A julgar pelo passado, governo e oposição jogam para a platéia. Haverá uma enorme perda de tempo para que, no fim das contas - a saber, descobertas irregularidades praticadas por tucanos e ex-pefelistas -, haja um acordo e tudo o que foi investigado seja arquivado. O maior escândalo da administração petista, o do "mensalão", acabou em pizza e os parlamentares envolvidos foram absolvidos, com uma ou outra exceção. Se não se investigou a fundo denúncias que ameaçaram a própria sobrevivência do governo de Lula, não será agora, por tão pouca coisa, que apurações sérias e rigorosas serão feitas.

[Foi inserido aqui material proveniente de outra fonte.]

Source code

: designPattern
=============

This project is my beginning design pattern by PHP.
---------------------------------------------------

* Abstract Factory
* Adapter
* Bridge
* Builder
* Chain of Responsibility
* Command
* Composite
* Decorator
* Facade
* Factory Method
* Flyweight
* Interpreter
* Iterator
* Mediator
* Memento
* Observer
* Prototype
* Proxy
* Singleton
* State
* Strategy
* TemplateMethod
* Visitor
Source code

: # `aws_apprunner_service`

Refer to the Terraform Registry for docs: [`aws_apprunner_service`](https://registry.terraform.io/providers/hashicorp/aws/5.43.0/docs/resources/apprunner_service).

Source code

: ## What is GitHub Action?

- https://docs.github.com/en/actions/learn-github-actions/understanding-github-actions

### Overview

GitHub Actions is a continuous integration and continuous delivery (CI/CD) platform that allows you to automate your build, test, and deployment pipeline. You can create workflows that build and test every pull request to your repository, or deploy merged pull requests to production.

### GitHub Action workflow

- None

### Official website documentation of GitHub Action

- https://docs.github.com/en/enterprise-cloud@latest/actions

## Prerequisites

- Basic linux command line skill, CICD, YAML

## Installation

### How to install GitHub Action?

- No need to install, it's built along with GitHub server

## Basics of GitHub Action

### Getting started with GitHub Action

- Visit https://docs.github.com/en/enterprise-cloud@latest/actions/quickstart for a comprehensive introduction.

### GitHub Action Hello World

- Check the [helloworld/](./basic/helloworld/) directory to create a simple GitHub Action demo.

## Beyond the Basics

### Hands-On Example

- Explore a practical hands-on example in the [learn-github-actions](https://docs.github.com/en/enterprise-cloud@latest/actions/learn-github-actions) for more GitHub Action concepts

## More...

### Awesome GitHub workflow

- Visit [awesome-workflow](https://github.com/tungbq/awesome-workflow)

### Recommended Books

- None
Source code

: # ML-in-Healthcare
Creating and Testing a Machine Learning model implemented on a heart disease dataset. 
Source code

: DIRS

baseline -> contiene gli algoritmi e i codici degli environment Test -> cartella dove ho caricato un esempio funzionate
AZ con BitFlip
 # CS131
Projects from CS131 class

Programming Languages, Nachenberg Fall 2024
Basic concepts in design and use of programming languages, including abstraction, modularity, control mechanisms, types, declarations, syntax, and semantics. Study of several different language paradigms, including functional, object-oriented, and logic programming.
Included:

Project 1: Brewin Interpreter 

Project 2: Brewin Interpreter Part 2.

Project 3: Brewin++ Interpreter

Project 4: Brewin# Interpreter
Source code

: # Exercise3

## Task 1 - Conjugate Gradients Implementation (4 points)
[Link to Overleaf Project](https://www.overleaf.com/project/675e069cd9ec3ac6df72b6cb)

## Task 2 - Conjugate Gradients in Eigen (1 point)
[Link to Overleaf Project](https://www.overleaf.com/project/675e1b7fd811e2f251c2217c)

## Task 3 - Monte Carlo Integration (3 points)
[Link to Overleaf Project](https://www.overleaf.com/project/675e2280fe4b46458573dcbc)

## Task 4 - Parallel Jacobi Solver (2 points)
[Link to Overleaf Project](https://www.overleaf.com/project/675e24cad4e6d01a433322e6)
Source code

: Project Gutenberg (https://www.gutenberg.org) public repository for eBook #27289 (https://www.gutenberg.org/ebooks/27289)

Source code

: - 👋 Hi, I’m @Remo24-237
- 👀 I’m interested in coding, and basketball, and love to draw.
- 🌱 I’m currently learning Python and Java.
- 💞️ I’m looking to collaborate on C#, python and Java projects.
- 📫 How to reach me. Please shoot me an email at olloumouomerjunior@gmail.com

A ética deixou de ser um princípio do atual governo, assim como não freqüentou a preocupação de seus antecessores. Como não há formas independentes de investigação rápida, com punição tempestiva dos culpados, nem um arranjo institucional que permita ao Estado fazer isso - o que é um espelho da Justiça a que cidadãos comuns estão submetidos no país - , resta o espetáculo das CPIs. Elas podem até expor a corrupção e outras mazelas dos ocupantes de cargos públicos, mas, ao terminarem sem que ninguém seja punido, só acentuam a sensação de absoluta impunidade dos que detêm alguma forma de poder, material ou político. A julgar pelo objeto inicial, como consertos de mesas de sinuca, gastos em free shops, academias etc., já se pode antever um espetáculo deprimente.

O governo, por seu lado, não acredita que deva apurar qualquer coisa. O ministro da Justiça, Tarso Genro, crê que a ministra Matilde Ribeiro, da Secretaria de Promoção da Igualdade Racial, foi vítima de um engano ao ser demitida pelo presidente Lula. Para Tarso, faltou "prática no uso administrativo do cartão". Antes de qualquer apuração, ele disse que não houve "abusos" na utilização dos cartões. ("O Globo", 10 de fevereiro). Além da inapetência para investigação, o governo quer reduzir o seu âmbito. Pelo menos R$ 3,6 milhões foram gastos em 2007 pelo gabinete de Lula e é importante saber como o dinheiro foi gasto. O governo quer oficialmente jogar na penumbra estes gastos, ao classificá-los de sigilosos, em nome da segurança do presidente.

Há hipocrisia das duas partes. Da oposição, quando diz que não há problemas de segurança em se saber quem fornece as iguarias do Planalto - quando é evidente que há. E do governo, que poderia tornar disponíveis as despesas realizadas detalhadamente, sem entrar nos pormenores que, de fato, possam pôr em risco a integridade física do presidente e de seu staff.

Em meio a tudo, salva-se a correção do ministro Jorge Hage, da Controladoria-Geral da União. Para ele há uma grande "zona cinzenta" nas despesas "eventuais" e zero de transparência nas contas tipo B. Com clareza, ele resume o "x" da questão. "É preciso uma distinção clara entre público e privado". É o que sempre faltou.